Friday, October 8, 2010

forbidden?

The first time I saw her, it was like a vision. One of those rare moments in life where you feel connected to God, to heaven, to every realm of the universe that is so much more than you will ever be. I remember being at a loss for words, a loss for air, a loss for sane thought. She swayed into my life, confidence exuding from every poor on her tiny body, my heart thudding love songs behind my rib cage.
I am a man of rationality, I always have been. I've prided myself in logical thinking for all the years in my life. It was what got me through 8 years of college, what earned me my PH.D, what got me through long nights of being over-stressed and over-worked. I know how the world works, and I live my life in a very formulaic way. Thus most relationships in my life have been nothing short of clinical.
My first wife and I were brought together by biology, my junior year of college. We had similar ambitions, similar lifestyles, in this way we established a relationship – there was no passion, no rawness to us. Our divorce was similar, it was smooth and emotionless, just another pile of paperwork on my desk. Essentially, I am a realist. I don't even dream in my sleep.
48 years into my life, and this is all changed. I wonder now, how this can be. In every persons life there is the moment, I think, when you suddenly realize that everything you thought, everything you believed, was so irrevocably wrong. She was mine.
All she had to do was walk into my kitchen, as I was methodically preparing dinner at 7pm as I did every weeknight. She walked slightly on her tip toes, her smooth calves leading up to jean shorts, a man's button-down shirt left unbuttoned over a tight tank top, her golden hair spilling down her back. Her eyes, blue, framed with millions of pure-black lashes, giant, staring at me. I had become deaf, paralyzed, dead. I had died, right there, in my kitchen, in the sight of an angel.
She has beautiful, she was everything I had never dreamed. She was my daughter's best friend.

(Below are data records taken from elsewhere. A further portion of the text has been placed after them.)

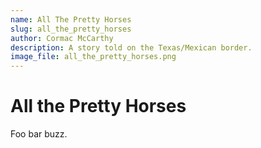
 ```yaml
---
name: All The Pretty Horses
slug: all_the_pretty_horses
author: Cormac McCarthy
description: A story told on the Texas/Mexican border.
image_file: all_the_pretty_horses.png
---
```


# All the Pretty Horses


Foo bar buzz. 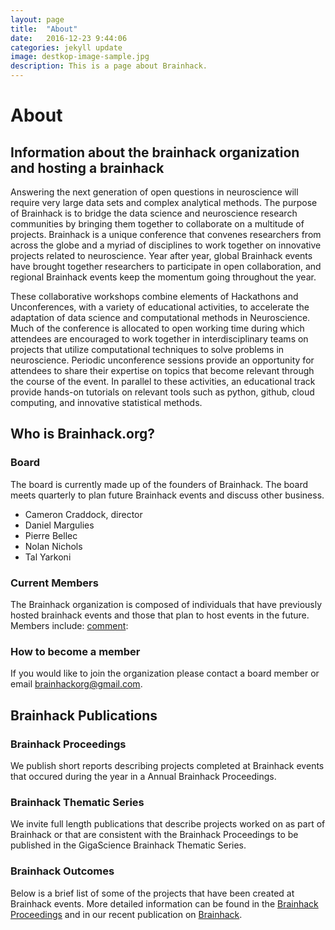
 ```yaml
---
layout: page
title:  "About"
date:   2016-12-23 9:44:06
categories: jekyll update
image: destkop-image-sample.jpg
description: This is a page about Brainhack.
---
```


# About
## Information about the brainhack organization and hosting a brainhack

Answering the next generation of open questions in neuroscience will require very large data sets and complex analytical methods. The purpose of Brainhack is to bridge the data science and neuroscience research communities by bringing them together to collaborate on a multitude of projects. Brainhack is a unique conference that convenes researchers from across the globe and a myriad of disciplines to work together on innovative projects related to neuroscience. Year after year, global Brainhack events have brought together researchers to participate in open collaboration, and regional Brainhack events keep the momentum going throughout the year.

These collaborative workshops combine elements of Hackathons and Unconferences, with a variety of educational activities, to accelerate the adaptation of data science and computational methods in Neuroscience. Much of the conference is allocated to open working time during which attendees are encouraged to work together in interdisciplinary teams on projects that utilize computational techniques to solve problems in neuroscience. Periodic unconference sessions provide an opportunity for attendees to share their expertise on topics that become relevant through the course of the event. In parallel to these activities, an educational track provide hands-on tutorials on relevant tools such as python, github, cloud computing, and innovative statistical methods.

## Who is Brainhack.org?

### Board

The board is currently made up of the founders of Brainhack. The board meets quarterly to plan future Brainhack events and discuss other business.

* Cameron Craddock, director
* Daniel Margulies
* Pierre Bellec
* Nolan Nichols
* Tal Yarkoni

### Current Members

The Brainhack organization is composed of individuals that have previously hosted brainhack events and those that plan to host events in the future. Members include:
[comment]: <Insert table with members>

### How to become a member
If you would like to join the organization please contact a board member or email brainhackorg@gmail.com.

## Brainhack Publications

### Brainhack Proceedings
We publish short reports describing projects completed at Brainhack events that occured during the year in a Annual Brainhack Proceedings.

### Brainhack Thematic Series
We invite full length publications that describe projects worked on as part of Brainhack or that are consistent with the Brainhack Proceedings to be published in the GigaScience Brainhack Thematic Series.

### Brainhack Outcomes
Below is a brief list of some of the projects that have been created at Brainhack events. More detailed information can be found in the [Brainhack Proceedings](https://gigascience.biomedcentral.com/articles/10.1186/s13742-016-0147-0) and in our recent publication on [Brainhack](https://gigascience.biomedcentral.com/articles/10.1186/s13742-016-0121-x).

[comment]: <Insert table>
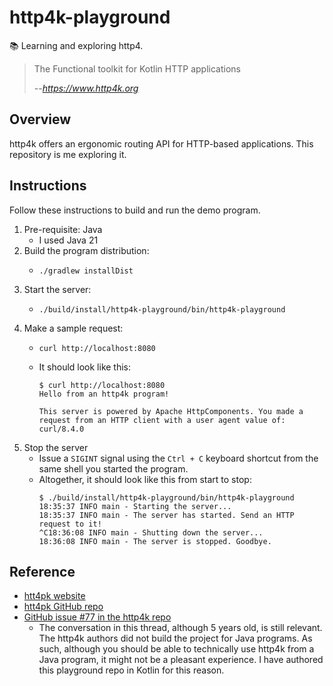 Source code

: # http4k-playground

📚 Learning and exploring http4.

> The Functional toolkit for Kotlin HTTP applications
> 
> --<cite>https://www.http4k.org</cite>


## Overview

http4k offers an ergonomic routing API for HTTP-based applications. This repository is me exploring it. 


## Instructions

Follow these instructions to build and run the demo program.

1. Pre-requisite: Java
   *  I used Java 21
2. Build the program distribution:
   * ```shell
     ./gradlew installDist
     ```
3. Start the server:
   * ```shell
     ./build/install/http4k-playground/bin/http4k-playground
     ```
4. Make a sample request:
   * ```shell
     curl http://localhost:8080
     ```
   * It should look like this:
     ```text
     $ curl http://localhost:8080
     Hello from an http4k program!
     
     This server is powered by Apache HttpComponents. You made a request from an HTTP client with a user agent value of: curl/8.4.0
     ```
5. Stop the server
   * Issue a `SIGINT` signal using the `Ctrl + C` keyboard shortcut from the same shell you started the program.
   * Altogether, it should look like this from start to stop:
     ```text
     $ ./build/install/http4k-playground/bin/http4k-playground
     18:35:37 INFO main - Starting the server...
     18:35:37 INFO main - The server has started. Send an HTTP request to it!
     ^C18:36:08 INFO main - Shutting down the server...
     18:36:08 INFO main - The server is stopped. Goodbye.
     ```


## Reference

* [htt4pk website](https://www.http4k.org/)
* [htt4pk GitHub repo](](https://github.com/http4k/http4k))
* [GitHub issue #77 in the http4k repo](https://github.com/http4k/http4k/issues/77)
  * The conversation in this thread, although 5 years old, is still relevant. The http4k authors did not build the
    project for Java programs. As such, although you should be able to technically use http4k from a Java program, it
    might not be a pleasant experience. I have authored this playground repo in Kotlin for this reason. 
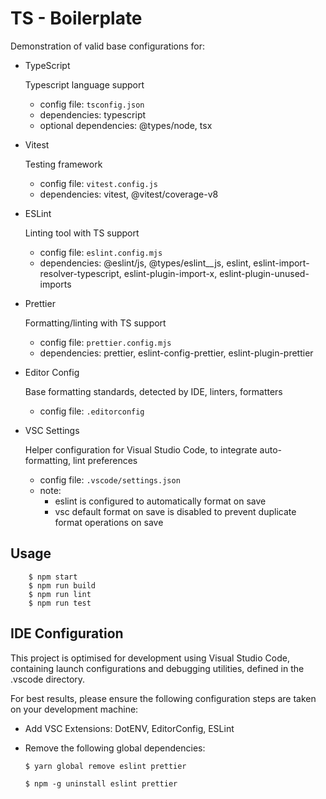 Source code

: # TS - Boilerplate

Demonstration of valid base configurations for:

-   TypeScript

    Typescript language support
    -   config file: `tsconfig.json`
    -   dependencies: typescript
    -   optional dependencies: @types/node, tsx

-   Vitest

    Testing framework
    -   config file: `vitest.config.js`
    -   dependencies: vitest, @vitest/coverage-v8

-   ESLint

    Linting tool with TS support
    -   config file: `eslint.config.mjs`
    -   dependencies: @eslint/js, @types/eslint__js, eslint, eslint-import-resolver-typescript, eslint-plugin-import-x, eslint-plugin-unused-imports

-   Prettier

    Formatting/linting with TS support
    -   config file: `prettier.config.mjs`
    -   dependencies: prettier, eslint-config-prettier, eslint-plugin-prettier

-   Editor Config

    Base formatting standards, detected by IDE, linters, formatters
    -   config file: `.editorconfig`

-   VSC Settings

    Helper configuration for Visual Studio Code, to integrate auto-formatting, lint preferences
    -   config file: `.vscode/settings.json`
    -   note:
        -   eslint is configured to automatically format on save
        -   vsc default format on save is disabled to prevent duplicate format operations on save

## Usage

```
    $ npm start
    $ npm run build
    $ npm run lint
    $ npm run test
```

## IDE Configuration

This project is optimised for development using Visual Studio Code, containing launch configurations and debugging utilities, defined in the .vscode directory.

For best results, please ensure the following configuration steps are taken on your development machine:

- Add VSC Extensions: DotENV, EditorConfig, ESLint

- Remove the following global dependencies:

  `$ yarn global remove eslint prettier`

  `$ npm -g uninstall eslint prettier`
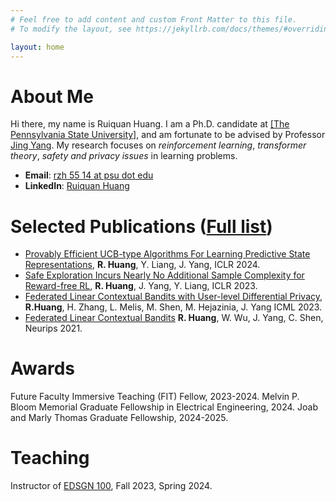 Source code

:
 ```yaml
---
# Feel free to add content and custom Front Matter to this file.
# To modify the layout, see https://jekyllrb.com/docs/themes/#overriding-theme-defaults

layout: home
---
```

# About Me
Hi there, my name is Ruiquan Huang. I am a Ph.D. candidate at <a href="https://psu.edu" target="_blank">[The Pennsylvania State University]</a>, and am fortunate to be advised by Professor <a href="https://www.ee.psu.edu/yang/">Jing Yang</a>. My research focuses on *reinforcement learning*, *transformer theory*, *safety and privacy issues* in learning problems.

- **Email**: <a href="mailto:rzh5514@psu.edu" target="_blank">rzh 55 14 at psu dot edu</a>
- **LinkedIn**: [Ruiquan Huang](https://www.linkedin.com/in/ruiquan-huang-369543185/)


# Selected Publications ([Full list](https://scholar.google.com/citations?user=0eo3JGgAAAAJ&hl=en))
- [Provably Efficient UCB-type Algorithms For Learning Predictive State Representations](https://arxiv.org/abs/2307.00405), **R. Huang**, Y. Liang, J. Yang, ICLR 2024.
- [Safe Exploration Incurs Nearly No Additional Sample Complexity for Reward-free RL](https://arxiv.org/abs/2206.14057), **R. Huang**, J. Yang, Y. Liang, ICLR 2023.
- [Federated Linear Contextual Bandits with User-level Differential Privacy](https://proceedings.mlr.press/v202/huang23q.html), **R.Huang**, H. Zhang, L. Melis, M. Shen, M. Hejazinia, J. Yang ICML 2023.
- [Federated Linear Contextual Bandits](https://proceedings.neurips.cc/paper_files/paper/2021/hash/e347c51419ffb23ca3fd5050202f9c3d-Abstract.html)
**R. Huang**, W. Wu, J. Yang, C. Shen, Neurips 2021.
  
# Awards
Future Faculty Immersive Teaching (FIT) Fellow, 2023-2024.
Melvin P. Bloom Memorial Graduate Fellowship in Electrical Engineering, 2024.
Joab and Marly Thomas Graduate Fellowship, 2024-2025.

# Teaching
Instructor of [EDSGN 100](https://sites.psu.edu/engineeringdesign100/), Fall 2023, Spring 2024.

In life you are handed many choices, and there is always a distinction whether it be clear or nearly undetectable – there is always a right and a wrong. Which you choose is always determined by your knowledge of the situation, or lack thereof. That was always my belief, but after the day I met Julia, I began to realize that the knowledge of what is 'right' does not always help, when what is wrong is what you need. When every bone in your body yearns for it, when your mind never sleeps, when you feel at last that you have a soul. When you have lived a life was lifeless as mine, and you finally feel a fire burning inside of you, it is almost insane to think of letting it pass by.
I could say there was nothing I could do to escape it, but that would be a lie. Of course I could have walked away, I could have done something. But I wouldn't.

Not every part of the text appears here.